Convert price to a numeric type if it’s not already, and confirm that date fields are in DATE format to support date-based analysis.
Create Calculated Fields:
Add calculated fields for metrics needed in analysis. For example:
Occupied Room Indicator: This indicator assigns 1 for occupied days (when available = FALSE) and 0 for available days.
Revenue: Calculate revenue only when a room is occupied, by multiplying the price with the Occupied Room Indicator field.
Join the Cleaned Tables:
Once both tables are cleaned, join the listing_cleaned and calendar_cleaned tables on the listing_id field. This combined table will have all the necessary data in a single place, including room type, host response time, review scores, availability, and price per date.
Additional Aggregations (Optional):
Create additional queries if needed, such as calculating daily occupancy rates, average price by room type, and average review score by response time. These aggregations can provide deeper insights during analysis.
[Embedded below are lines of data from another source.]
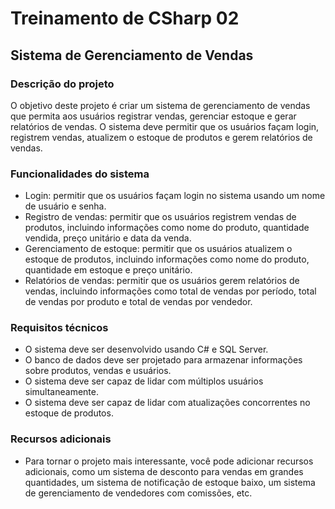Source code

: # Treinamento de CSharp 02

## Sistema de Gerenciamento de Vendas

### Descrição do projeto

O objetivo deste projeto é criar um sistema de gerenciamento de vendas que permita aos usuários registrar vendas, gerenciar estoque e gerar relatórios de vendas. O sistema deve permitir que os usuários façam login, registrem vendas, atualizem o estoque de produtos e gerem relatórios de vendas.

### Funcionalidades do sistema

- Login: permitir que os usuários façam login no sistema usando um nome de usuário e senha.
- Registro de vendas: permitir que os usuários registrem vendas de produtos, incluindo informações como nome do produto, quantidade vendida, preço unitário e data da venda.
- Gerenciamento de estoque: permitir que os usuários atualizem o estoque de produtos, incluindo informações como nome do produto, quantidade em estoque e preço unitário.
- Relatórios de vendas: permitir que os usuários gerem relatórios de vendas, incluindo informações como total de vendas por período, total de vendas por produto e total de vendas por vendedor.

### Requisitos técnicos

- O sistema deve ser desenvolvido usando C# e SQL Server.
- O banco de dados deve ser projetado para armazenar informações sobre produtos, vendas e usuários.
- O sistema deve ser capaz de lidar com múltiplos usuários simultaneamente.
- O sistema deve ser capaz de lidar com atualizações concorrentes no estoque de produtos.

### Recursos adicionais

- Para tornar o projeto mais interessante, você pode adicionar recursos adicionais, como um sistema de desconto para vendas em grandes quantidades, um sistema de notificação de estoque baixo, um sistema de gerenciamento de vendedores com comissões, etc.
Import the Combined Table into Looker Studio:
Connect Looker Studio to BigQuery and import the listing_calendar_combined table. Once connected, set up any required dimensions and metrics, like occupancy rate and revenue, as fields in Looker Studio.
Build and Customize the Dashboard:
In Looker Studio, create visualizations such as line charts, bar charts, tables, and scorecards to display key metrics like occupancy rate, average price, and review scores by room type and date.
Customize the dashboard layout and add interactive controls, such as date range selectors and filters by room type or response time, to allow for dynamic data exploration.
Final Review and Export:
Once the dashboard is complete, review it to ensure all metrics are accurate and visualizations are clear. Export the dashboard as a PDF or capture screenshots for static sharing if needed.